TASK DIRECTIONS
From the line containing "node.js提供了http模块，主要用于搭建HTTP服务端和客户端。" to the line containing "# FREE* Access" in the entries below, reproduce every line exactly, ends included. Nothing else belongs in the copy, and no pictures.

════════

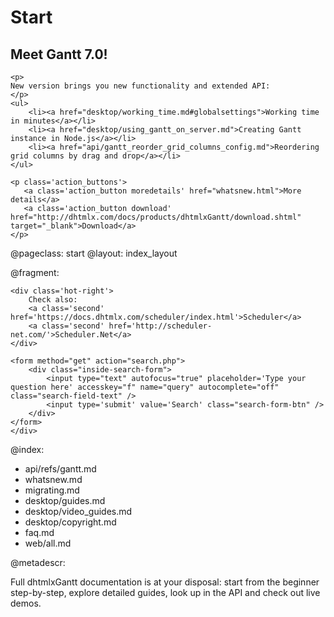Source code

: Start
=====
<div class="newsblock">
    <h2>Meet Gantt 7.0!</h2>
    
    <p>
    New version brings you new functionality and extended API:
    </p>
    <ul>
		<li><a href="desktop/working_time.md#globalsettings">Working time in minutes</a></li>        
        <li><a href="desktop/using_gantt_on_server.md">Creating Gantt instance in Node.js</a></li>   
        <li><a href="api/gantt_reorder_grid_columns_config.md">Reordering grid columns by drag and drop</a></li>
	</ul>

    <p class='action_buttons'>
       <a class='action_button moredetails' href="whatsnew.html">More details</a>
       <a class='action_button download' href="http://dhtmlx.com/docs/products/dhtmlxGantt/download.shtml" target="_blank">Download</a>
    </p>
</div>

<div class='hands'></div>
<div class='tablet'></div>


@pageclass: start
@layout: index_layout

@fragment: <div class='hot-news'>
	<div class='inside-hot'>
    
    <div class='hot-right'>
    	Check also:    	
    	<a class='second' href='https://docs.dhtmlx.com/scheduler/index.html'>Scheduler</a>
        <a class='second' href='http://scheduler-net.com/'>Scheduler.Net</a>
	</div>
    
    <form method="get" action="search.php">
        <div class="inside-search-form">
            <input type="text" autofocus="true" placeholder='Type your question here' accesskey="f" name="query" autocomplete="off" class="search-field-text" />
            <input type='submit' value='Search' class="search-form-btn" />
        </div>
    </form>
    </div>
</div>

@index:

- api/refs/gantt.md
- whatsnew.md
- migrating.md
- desktop/guides.md
- desktop/video_guides.md
- desktop/copyright.md
- faq.md
- web/all.md

@metadescr:

Full dhtmlxGantt documentation is at your disposal: start from the beginner step-by-step, explore detailed guides, look up in the API and check out live demos.
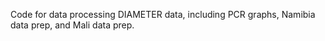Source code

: Code for data processing DIAMETER data, including PCR graphs, Namibia data prep, and Mali data prep.
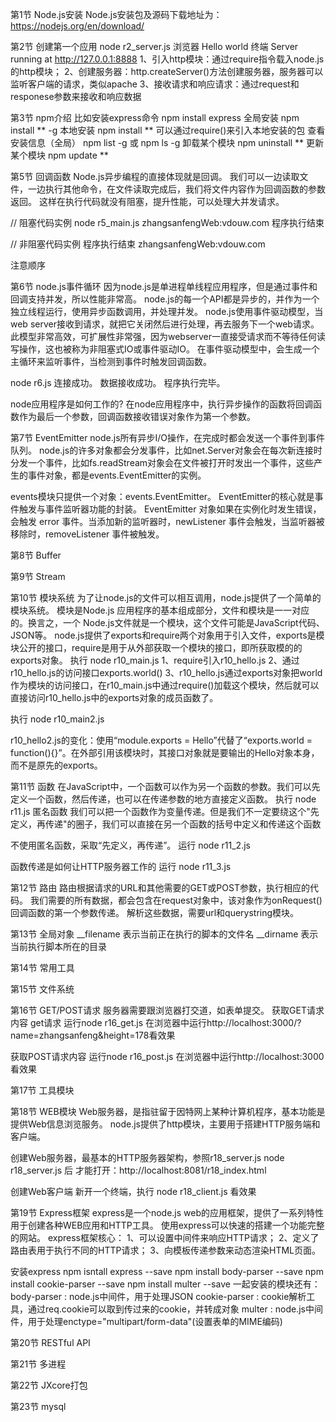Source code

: 
第1节 Node.js安装
Node.js安装包及源码下载地址为：https://nodejs.org/en/download/


第2节 创建第一个应用
node r2_server.js
浏览器 Hello world
终端 Server running at http://127.0.0.1:8888
1、引入http模块：通过require指令载入node.js的http模块；
2、创建服务器：http.createServer()方法创建服务器，服务器可以监听客户端的请求，类似apache
3、接收请求和响应请求：通过request和responese参数来接收和响应数据


第3节 npm介绍
比如安装express命令 npm install express
全局安装 npm install ** -g
本地安装 npm install ** 可以通过require()来引入本地安装的包
查看安装信息（全局） npm list -g 或 npm ls -g
卸载某个模块 npm uninstall **
更新某个模块 npm update **


第5节 回调函数
Node.js异步编程的直接体现就是回调。
我们可以一边读取文件，一边执行其他命令，在文件读取完成后，我们将文件内容作为回调函数的参数返回。
这样在执行代码就没有阻塞，提升性能，可以处理大并发请求。

// 阻塞代码实例
node r5_main.js
zhangsanfengWeb:vdouw.com
程序执行结束

// 非阻塞代码实例
程序执行结束
zhangsanfengWeb:vdouw.com

注意顺序


第6节 node.js事件循环
因为node.js是单进程单线程应用程序，但是通过事件和回调支持并发，所以性能非常高。
node.js的每一个API都是异步的，并作为一个独立线程运行，使用异步函数调用，并处理并发。
node.js使用事件驱动模型，当web server接收到请求，就把它关闭然后进行处理，再去服务下一个web请求。
此模型非常高效，可扩展性非常强，因为webserver一直接受请求而不等待任何读写操作，这也被称为非阻塞式IO或事件驱动IO。
在事件驱动模型中，会生成一个主循环来监听事件，当检测到事件时触发回调函数。

node r6.js
连接成功。
数据接收成功。
程序执行完毕。

node应用程序是如何工作的?
在node应用程序中，执行异步操作的函数将回调函数作为最后一个参数，回调函数接收错误对象作为第一个参数。


第7节 EventEmitter
node.js所有异步I/O操作，在完成时都会发送一个事件到事件队列。
node.js的许多对象都会分发事件，比如net.Server对象会在每次新连接时分发一个事件，比如fs.readStream对象会在文件被打开时发出一个事件，这些产生的事件对象，都是events.EventEmitter的实例。

events模块只提供一个对象：events.EventEmitter。
EventEmitter的核心就是事件触发与事件监听器功能的封装。
EventEmitter 对象如果在实例化时发生错误，会触发 error 事件。当添加新的监听器时，newListener 事件会触发，当监听器被移除时，removeListener 事件被触发。


第8节 Buffer


第9节 Stream


第10节 模块系统
为了让node.js的文件可以相互调用，node.js提供了一个简单的模块系统。
模块是Node.js 应用程序的基本组成部分，文件和模块是一一对应的。换言之，一个 Node.js文件就是一个模块，这个文件可能是JavaScript代码、JSON等。
node.js提供了exports和require两个对象用于引入文件，exports是模块公开的接口，require是用于从外部获取一个模块的接口，即所获取模的的exports对象。
执行 node r10_main.js
1、require引入r10_hello.js
2、通过r10_hello.js的访问接口exports.world()
3、r10_hello.js通过exports对象把world作为模块的访问接口，在r10_main.js中通过require()加载这个模块，然后就可以直接访问r10_hello.js中的exports对象的成员函数了。

执行 node r10_main2.js

r10_hello2.js的变化：使用“module.exports = Hello”代替了“exports.world = function(){}”。在外部引用该模块时，其接口对象就是要输出的Hello对象本身，而不是原先的exports。


第11节 函数
在JavaScript中，一个函数可以作为另一个函数的参数。我们可以先定义一个函数，然后传递，也可以在传递参数的地方直接定义函数。
执行 node r11.js
匿名函数
我们可以把一个函数作为变量传递。但是我们不一定要绕这个"先定义，再传递"的圈子，我们可以直接在另一个函数的括号中定义和传递这个函数

不使用匿名函数，采取“先定义，再传递”。
运行 node r11_2.js

函数传递是如何让HTTP服务器工作的
运行 node r11_3.js


第12节 路由
路由根据请求的URL和其他需要的GET或POST参数，执行相应的代码。
我们需要的所有数据，都会包含在request对象中，该对象作为onRequest()回调函数的第一个参数传递。
解析这些数据，需要url和querystring模块。


第13节 全局对象
__filename 表示当前正在执行的脚本的文件名
__dirname 表示当前执行脚本所在的目录


第14节 常用工具


第15节 文件系统


第16节 GET/POST请求
服务器需要跟浏览器打交道，如表单提交。
获取GET请求内容
get请求
运行node r16_get.js
在浏览器中运行http://localhost:3000/?name=zhangsanfeng&height=178看效果

获取POST请求内容
运行node r16_post.js
在浏览器中运行http://localhost:3000看效果


第17节 工具模块


第18节 WEB模块
Web服务器，是指驻留于因特网上某种计算机程序，基本功能是提供Web信息浏览服务。
node.js提供了http模块，主要用于搭建HTTP服务端和客户端。

创建Web服务器，最基本的HTTP服务器架构，参照r18_server.js
node r18_server.js 后
才能打开：http://localhost:8081/r18_index.html

创建Web客户端
新开一个终端，执行 node r18_client.js 看效果


第19节 Express框架
express是一个node.js web的应用框架，提供了一系列特性用于创建各种WEB应用和HTTP工具。
使用express可以快速的搭建一个功能完整的网站。
express框架核心：
1、可以设置中间件来响应HTTP请求；
2、定义了路由表用于执行不同的HTTP请求；
3、向模板传递参数来动态渲染HTML页面。

安装express
npm isntall express --save
npm install body-parser --save
npm install cookie-parser --save
npm install multer --save
一起安装的模块还有：
body-parser : node.js中间件，用于处理JSON
cookie-parser : cookie解析工具，通过req.cookie可以取到传过来的cookie，并转成对象
multer : node.js中间件，用于处理enctype="multipart/form-data"(设置表单的MIME编码)





第20节 RESTful API


第21节 多进程


第22节 JXcore打包


第23节 mysql








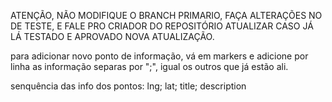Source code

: ATENÇÃO, NÃO MODIFIQUE O BRANCH PRIMARIO, FAÇA ALTERAÇÕES NO DE TESTE, E FALE PRO CRIADOR DO REPOSITÓRIO ATUALIZAR CASO JÁ LÁ TESTADO E APROVADO NOVA ATUALIZAÇÃO.

para adicionar novo ponto de informação, vá em markers e adicione por linha as informação separas por ";", igual os outros que já estão ali.

senquência das info dos pontos: lng; lat; title; description
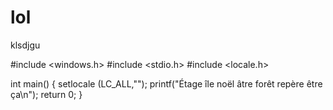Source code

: lol
====

klsdjgu

#include <windows.h>
#include <stdio.h>
#include <locale.h>

int main()
{
    setlocale (LC_ALL,"");
    printf("Étage île noël âtre forêt repère être ça\n");
    return 0;
}
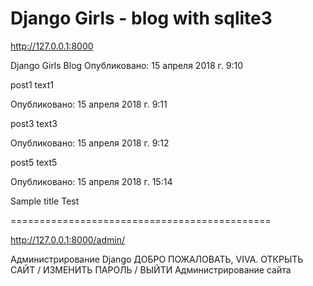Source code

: ﻿Django Girls - blog with sqlite3
================================

http://127.0.0.1:8000

Django Girls Blog
Опубликовано: 15 апреля 2018 г. 9:10

post1
text1

Опубликовано: 15 апреля 2018 г. 9:11

post3
text3

Опубликовано: 15 апреля 2018 г. 9:12

post5
text5

Опубликовано: 15 апреля 2018 г. 15:14

Sample title
Test

=============================================

http://127.0.0.1:8000/admin/

Администрирование Django
ДОБРО ПОЖАЛОВАТЬ, VIVA. ОТКРЫТЬ САЙТ / ИЗМЕНИТЬ ПАРОЛЬ / ВЫЙТИ
Администрирование сайта



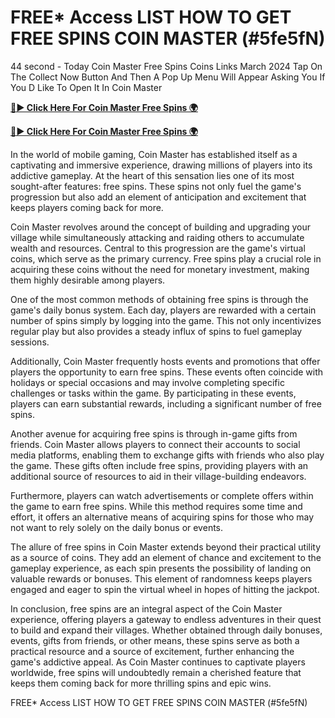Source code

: # FREE* Access LIST HOW TO GET FREE SPINS COIN MASTER (#5fe5fN)

44 second - Today Coin Master Free Spins Coins Links March 2024 Tap On The Collect Now Button And Then A Pop Up Menu Will Appear Asking You If You D Like To Open It In Coin Master

[**🔴► Click Here For Coin Master Free Spins 🌍**](https://sur-prize.online/)

[**🔴► Click Here For Coin Master Free Spins 🌍**](https://sur-prize.online/)
 

In the world of mobile gaming, Coin Master has established itself as a captivating and immersive experience, drawing millions of players into its addictive gameplay. At the heart of this sensation lies one of its most sought-after features: free spins. These spins not only fuel the game's progression but also add an element of anticipation and excitement that keeps players coming back for more.

Coin Master revolves around the concept of building and upgrading your village while simultaneously attacking and raiding others to accumulate wealth and resources. Central to this progression are the game's virtual coins, which serve as the primary currency. Free spins play a crucial role in acquiring these coins without the need for monetary investment, making them highly desirable among players.

One of the most common methods of obtaining free spins is through the game's daily bonus system. Each day, players are rewarded with a certain number of spins simply by logging into the game. This not only incentivizes regular play but also provides a steady influx of spins to fuel gameplay sessions.

Additionally, Coin Master frequently hosts events and promotions that offer players the opportunity to earn free spins. These events often coincide with holidays or special occasions and may involve completing specific challenges or tasks within the game. By participating in these events, players can earn substantial rewards, including a significant number of free spins.

Another avenue for acquiring free spins is through in-game gifts from friends. Coin Master allows players to connect their accounts to social media platforms, enabling them to exchange gifts with friends who also play the game. These gifts often include free spins, providing players with an additional source of resources to aid in their village-building endeavors.

Furthermore, players can watch advertisements or complete offers within the game to earn free spins. While this method requires some time and effort, it offers an alternative means of acquiring spins for those who may not want to rely solely on the daily bonus or events.

The allure of free spins in Coin Master extends beyond their practical utility as a source of coins. They add an element of chance and excitement to the gameplay experience, as each spin presents the possibility of landing on valuable rewards or bonuses. This element of randomness keeps players engaged and eager to spin the virtual wheel in hopes of hitting the jackpot.

In conclusion, free spins are an integral aspect of the Coin Master experience, offering players a gateway to endless adventures in their quest to build and expand their villages. Whether obtained through daily bonuses, events, gifts from friends, or other means, these spins serve as both a practical resource and a source of excitement, further enhancing the game's addictive appeal. As Coin Master continues to captivate players worldwide, free spins will undoubtedly remain a cherished feature that keeps them coming back for more thrilling spins and epic wins.

FREE* Access LIST HOW TO GET FREE SPINS COIN MASTER (#5fe5fN)
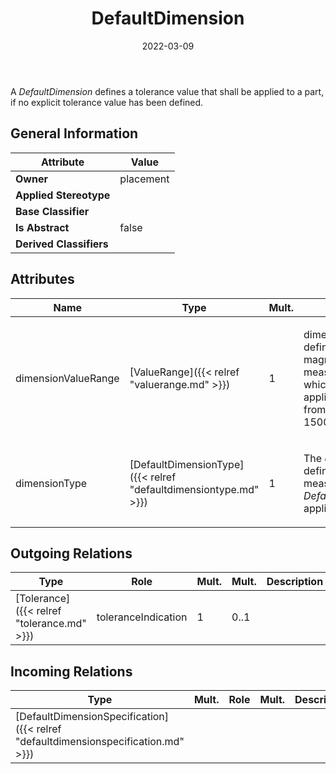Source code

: ﻿---
title: DefaultDimension
toc: false
type: specs
date: "2022-03-09"
draft: false
specification: VEC
version: 2.0.0
documentType: "Recommendation"
elementType: Class
classes:
  - DefaultDimension
menu_name: vec-2.0.0
---
<p> A <i>DefaultDimension</i> defines a tolerance value that shall be applied to a part, if no explicit tolerance value has been defined.      </p>

## General Information

| Attribute               | Value |
|-------------------------|-------|
| **Owner**               | placement |
| **Applied Stereotype**  |   |
| **Base Classifier**     |   |
| **Is Abstract**         | false |
| **Derived Classifiers** |   |

## Attributes
|  Name  |  Type  |  Mult.  |  Description  |  Owning Classifier  |
|--------|--------|---------|---------------|--------------|
|dimensionValueRange | [ValueRange]({{< relref "valuerange.md" >}}) | 1 | <p> dimensionValueRange defines the magnitude of measurements for which the tolerance applies (e.g. length from 500mm - 1500mm).      </p> | [DefaultDimension]({{< relref "defaultdimension.md" >}}) |
|dimensionType | [DefaultDimensionType]({{< relref "defaultdimensiontype.md" >}}) | 1 | <p> The <i>dimensionType</i> defines to which measurements this <i>DefaultDimension</i> applies.      </p> | [DefaultDimension]({{< relref "defaultdimension.md" >}}) |

## Outgoing Relations
|    Type  |   Role   |   Mult.   |   Mult.   |   Description   |
|----------|----------|-----------|-----------|-----------------|
| [Tolerance]({{< relref "tolerance.md" >}}) | toleranceIndication | 1 | 0..1 |  |
##  Incoming Relations
|    Type  |   Mult.  |   Role    |   Mult.   |   Description  |
|----------|----------|-----------|-----------|----------------|
| [DefaultDimensionSpecification]({{< relref "defaultdimensionspecification.md" >}}) |  |  |  |  |
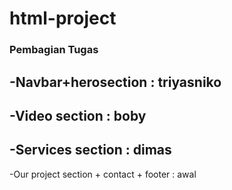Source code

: # html-project
### Pembagian Tugas
-Navbar+herosection : triyasniko
---
-Video section : boby
---
-Services section : dimas
---
-Our project section + contact + footer : awal
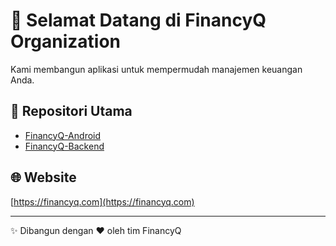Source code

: # 👋 Selamat Datang di FinancyQ Organization

Kami membangun aplikasi untuk mempermudah manajemen keuangan Anda.

## 📌 Repositori Utama
- [FinancyQ-Android](https://github.com/FinancyQ/FinancyQ-Android)
- [FinancyQ-Backend](https://github.com/FinancyQ/FinancyQ-Backend)

## 🌐 Website
[https://financyq.com](https://financyq.com)

---
✨ Dibangun dengan ❤️ oleh tim FinancyQ
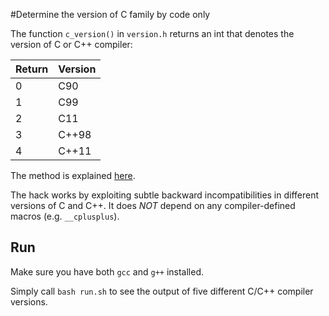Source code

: #Determine the version of C family by code only

The function `c_version()` in `version.h` returns an int that denotes the version of C or C++ compiler:

| Return | Version |
| ------ | ------- |
| 0      | C90     |
| 1      | C99     |
| 2      | C11     |
| 3      | C++98   |
| 4      | C++11   |

The method is explained [here](http://kristerw.blogspot.com/2016/07/code-behaving-differently-in-c90-c99.html). 

The hack works by exploiting subtle backward incompatibilities in different versions of C and C++. It does *NOT* depend on any compiler-defined macros (e.g. `__cplusplus`). 

## Run

Make sure you have both `gcc` and `g++` installed. 

Simply call `bash run.sh` to see the output of five different C/C++ compiler versions.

════════

ANSWER AREA
node.js提供了http模块，主要用于搭建HTTP服务端和客户端。

创建Web服务器，最基本的HTTP服务器架构，参照r18_server.js
node r18_server.js 后
才能打开：http://localhost:8081/r18_index.html

创建Web客户端
新开一个终端，执行 node r18_client.js 看效果


第19节 Express框架
express是一个node.js web的应用框架，提供了一系列特性用于创建各种WEB应用和HTTP工具。
使用express可以快速的搭建一个功能完整的网站。
express框架核心：
1、可以设置中间件来响应HTTP请求；
2、定义了路由表用于执行不同的HTTP请求；
3、向模板传递参数来动态渲染HTML页面。

安装express
npm isntall express --save
npm install body-parser --save
npm install cookie-parser --save
npm install multer --save
一起安装的模块还有：
body-parser : node.js中间件，用于处理JSON
cookie-parser : cookie解析工具，通过req.cookie可以取到传过来的cookie，并转成对象
multer : node.js中间件，用于处理enctype="multipart/form-data"(设置表单的MIME编码)





第20节 RESTful API


第21节 多进程


第22节 JXcore打包


第23节 mysql








Source code

: ATENÇÃO, NÃO MODIFIQUE O BRANCH PRIMARIO, FAÇA ALTERAÇÕES NO DE TESTE, E FALE PRO CRIADOR DO REPOSITÓRIO ATUALIZAR CASO JÁ LÁ TESTADO E APROVADO NOVA ATUALIZAÇÃO.

para adicionar novo ponto de informação, vá em markers e adicione por linha as informação separas por ";", igual os outros que já estão ali.

senquência das info dos pontos: lng; lat; title; description
Source code

: lol
====

klsdjgu

#include <windows.h>
#include <stdio.h>
#include <locale.h>

int main()
{
    setlocale (LC_ALL,"");
    printf("Étage île noël âtre forêt repère être ça\n");
    return 0;
}
Source code

: ﻿Django Girls - blog with sqlite3
================================

http://127.0.0.1:8000

Django Girls Blog
Опубликовано: 15 апреля 2018 г. 9:10

post1
text1

Опубликовано: 15 апреля 2018 г. 9:11

post3
text3

Опубликовано: 15 апреля 2018 г. 9:12

post5
text5

Опубликовано: 15 апреля 2018 г. 15:14

Sample title
Test

=============================================

http://127.0.0.1:8000/admin/

Администрирование Django
ДОБРО ПОЖАЛОВАТЬ, VIVA. ОТКРЫТЬ САЙТ / ИЗМЕНИТЬ ПАРОЛЬ / ВЫЙТИ
Администрирование сайта



Source code

: # FREE* Access LIST HOW TO GET FREE SPINS COIN MASTER (#5fe5fN)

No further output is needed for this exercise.